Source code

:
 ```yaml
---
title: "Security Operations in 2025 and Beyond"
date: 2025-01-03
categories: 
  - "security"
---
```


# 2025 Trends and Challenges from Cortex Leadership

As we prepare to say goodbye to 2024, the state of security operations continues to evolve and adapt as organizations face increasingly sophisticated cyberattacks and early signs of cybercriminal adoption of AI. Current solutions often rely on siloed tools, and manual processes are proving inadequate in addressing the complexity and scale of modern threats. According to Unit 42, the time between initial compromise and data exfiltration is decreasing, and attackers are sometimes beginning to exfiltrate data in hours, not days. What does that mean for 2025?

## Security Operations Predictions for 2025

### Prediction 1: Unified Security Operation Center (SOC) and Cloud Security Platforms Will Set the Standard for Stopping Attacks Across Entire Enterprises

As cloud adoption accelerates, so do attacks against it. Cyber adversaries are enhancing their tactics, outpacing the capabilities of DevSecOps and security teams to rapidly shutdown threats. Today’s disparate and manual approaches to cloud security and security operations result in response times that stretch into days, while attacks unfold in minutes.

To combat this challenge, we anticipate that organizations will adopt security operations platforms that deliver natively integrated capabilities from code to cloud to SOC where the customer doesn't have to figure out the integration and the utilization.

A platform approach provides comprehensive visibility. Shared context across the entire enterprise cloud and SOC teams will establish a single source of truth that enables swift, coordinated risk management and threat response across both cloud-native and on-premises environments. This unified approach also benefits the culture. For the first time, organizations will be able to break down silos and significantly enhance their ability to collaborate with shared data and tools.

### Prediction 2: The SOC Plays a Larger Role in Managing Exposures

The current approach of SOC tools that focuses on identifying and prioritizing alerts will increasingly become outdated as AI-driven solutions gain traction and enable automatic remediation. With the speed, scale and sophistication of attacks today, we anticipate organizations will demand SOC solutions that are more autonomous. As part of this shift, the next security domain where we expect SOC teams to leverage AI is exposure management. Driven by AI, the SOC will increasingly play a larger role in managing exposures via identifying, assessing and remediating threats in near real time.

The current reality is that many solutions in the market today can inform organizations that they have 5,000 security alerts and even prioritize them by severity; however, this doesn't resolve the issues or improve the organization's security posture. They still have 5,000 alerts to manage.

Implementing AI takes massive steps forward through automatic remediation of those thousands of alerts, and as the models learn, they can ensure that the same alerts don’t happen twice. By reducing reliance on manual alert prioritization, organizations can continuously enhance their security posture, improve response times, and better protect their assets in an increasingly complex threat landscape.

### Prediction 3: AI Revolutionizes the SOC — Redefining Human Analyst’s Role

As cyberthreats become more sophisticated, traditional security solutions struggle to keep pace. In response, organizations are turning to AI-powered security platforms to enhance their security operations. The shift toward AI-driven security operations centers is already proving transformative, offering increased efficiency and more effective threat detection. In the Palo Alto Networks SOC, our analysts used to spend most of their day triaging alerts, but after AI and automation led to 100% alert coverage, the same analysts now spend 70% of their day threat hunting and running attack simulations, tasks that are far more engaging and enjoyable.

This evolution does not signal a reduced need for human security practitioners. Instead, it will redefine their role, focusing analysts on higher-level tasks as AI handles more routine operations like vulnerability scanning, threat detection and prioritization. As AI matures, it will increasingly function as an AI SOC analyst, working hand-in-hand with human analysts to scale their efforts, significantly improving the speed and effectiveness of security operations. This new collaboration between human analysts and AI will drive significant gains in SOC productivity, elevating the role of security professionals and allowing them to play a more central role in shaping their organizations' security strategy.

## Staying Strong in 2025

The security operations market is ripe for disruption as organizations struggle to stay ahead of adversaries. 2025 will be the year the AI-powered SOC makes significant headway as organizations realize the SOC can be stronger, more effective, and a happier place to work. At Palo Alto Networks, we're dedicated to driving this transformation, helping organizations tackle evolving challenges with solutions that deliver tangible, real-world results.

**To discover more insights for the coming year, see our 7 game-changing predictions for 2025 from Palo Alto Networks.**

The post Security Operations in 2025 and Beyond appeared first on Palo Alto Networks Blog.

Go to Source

- DIRECTIONS FOR THIS TASK:
Take every line from the data above that holds "Beyond" and copy it out.

- EXPECTED OUTPUT:
title: "Security Operations in 2025 and Beyond"
The post Security Operations in 2025 and Beyond appeared first on Palo Alto Networks Blog.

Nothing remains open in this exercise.